Exercise aim:
The line containing "decisions | $0.04 |" marks the end; return exactly every line from the start of the records up to and including it, but no pictures.

Stored items from a collection:
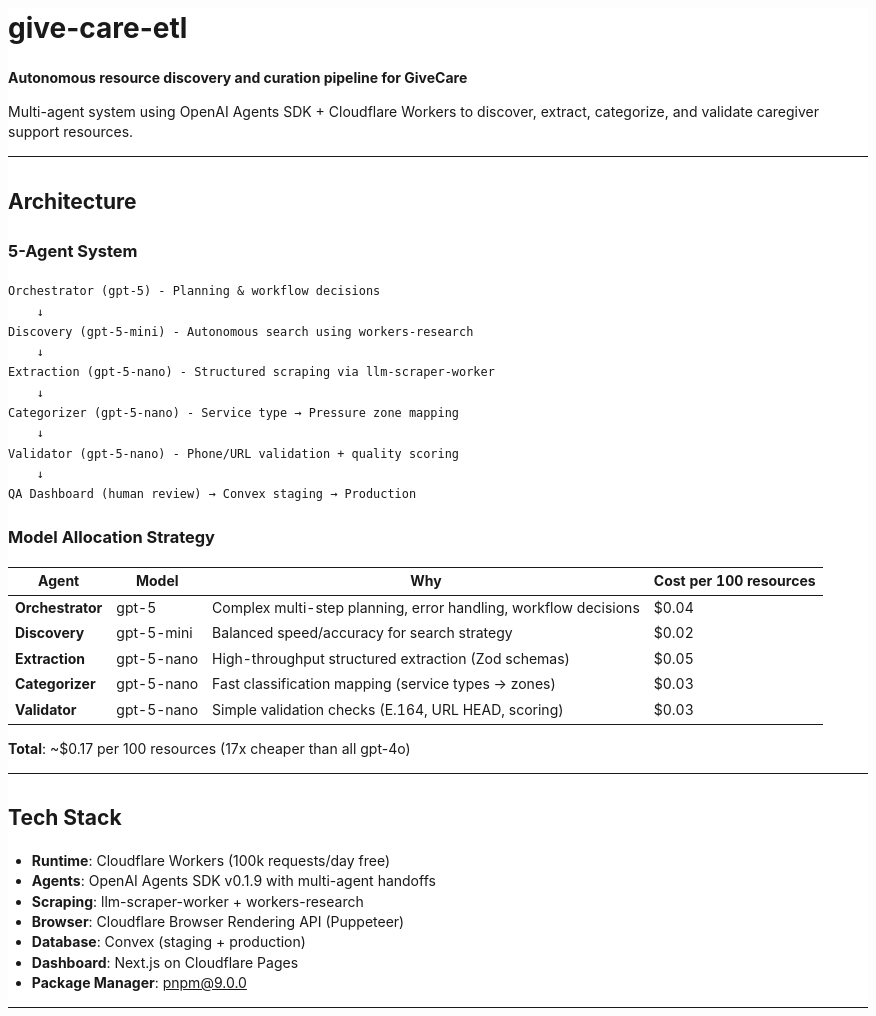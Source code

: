 # give-care-etl

**Autonomous resource discovery and curation pipeline for GiveCare**

Multi-agent system using OpenAI Agents SDK + Cloudflare Workers to discover, extract, categorize, and validate caregiver support resources.

---

## Architecture

### 5-Agent System

```
Orchestrator (gpt-5) - Planning & workflow decisions
    ↓
Discovery (gpt-5-mini) - Autonomous search using workers-research
    ↓
Extraction (gpt-5-nano) - Structured scraping via llm-scraper-worker
    ↓
Categorizer (gpt-5-nano) - Service type → Pressure zone mapping
    ↓
Validator (gpt-5-nano) - Phone/URL validation + quality scoring
    ↓
QA Dashboard (human review) → Convex staging → Production
```

### Model Allocation Strategy

| Agent | Model | Why | Cost per 100 resources |
|-------|-------|-----|------------------------|
| **Orchestrator** | gpt-5 | Complex multi-step planning, error handling, workflow decisions | $0.04 |
| **Discovery** | gpt-5-mini | Balanced speed/accuracy for search strategy | $0.02 |
| **Extraction** | gpt-5-nano | High-throughput structured extraction (Zod schemas) | $0.05 |
| **Categorizer** | gpt-5-nano | Fast classification mapping (service types → zones) | $0.03 |
| **Validator** | gpt-5-nano | Simple validation checks (E.164, URL HEAD, scoring) | $0.03 |

**Total**: ~$0.17 per 100 resources (17x cheaper than all gpt-4o)

---

## Tech Stack

- **Runtime**: Cloudflare Workers (100k requests/day free)
- **Agents**: OpenAI Agents SDK v0.1.9 with multi-agent handoffs
- **Scraping**: llm-scraper-worker + workers-research
- **Browser**: Cloudflare Browser Rendering API (Puppeteer)
- **Database**: Convex (staging + production)
- **Dashboard**: Next.js on Cloudflare Pages
- **Package Manager**: pnpm@9.0.0

---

Exercise answer:
Source code

: # give-care-etl

**Autonomous resource discovery and curation pipeline for GiveCare**

Multi-agent system using OpenAI Agents SDK + Cloudflare Workers to discover, extract, categorize, and validate caregiver support resources.

---

## Architecture

### 5-Agent System

```
Orchestrator (gpt-5) - Planning & workflow decisions
    ↓
Discovery (gpt-5-mini) - Autonomous search using workers-research
    ↓
Extraction (gpt-5-nano) - Structured scraping via llm-scraper-worker
    ↓
Categorizer (gpt-5-nano) - Service type → Pressure zone mapping
    ↓
Validator (gpt-5-nano) - Phone/URL validation + quality scoring
    ↓
QA Dashboard (human review) → Convex staging → Production
```

### Model Allocation Strategy

| Agent | Model | Why | Cost per 100 resources |
|-------|-------|-----|------------------------|
| **Orchestrator** | gpt-5 | Complex multi-step planning, error handling, workflow decisions | $0.04 |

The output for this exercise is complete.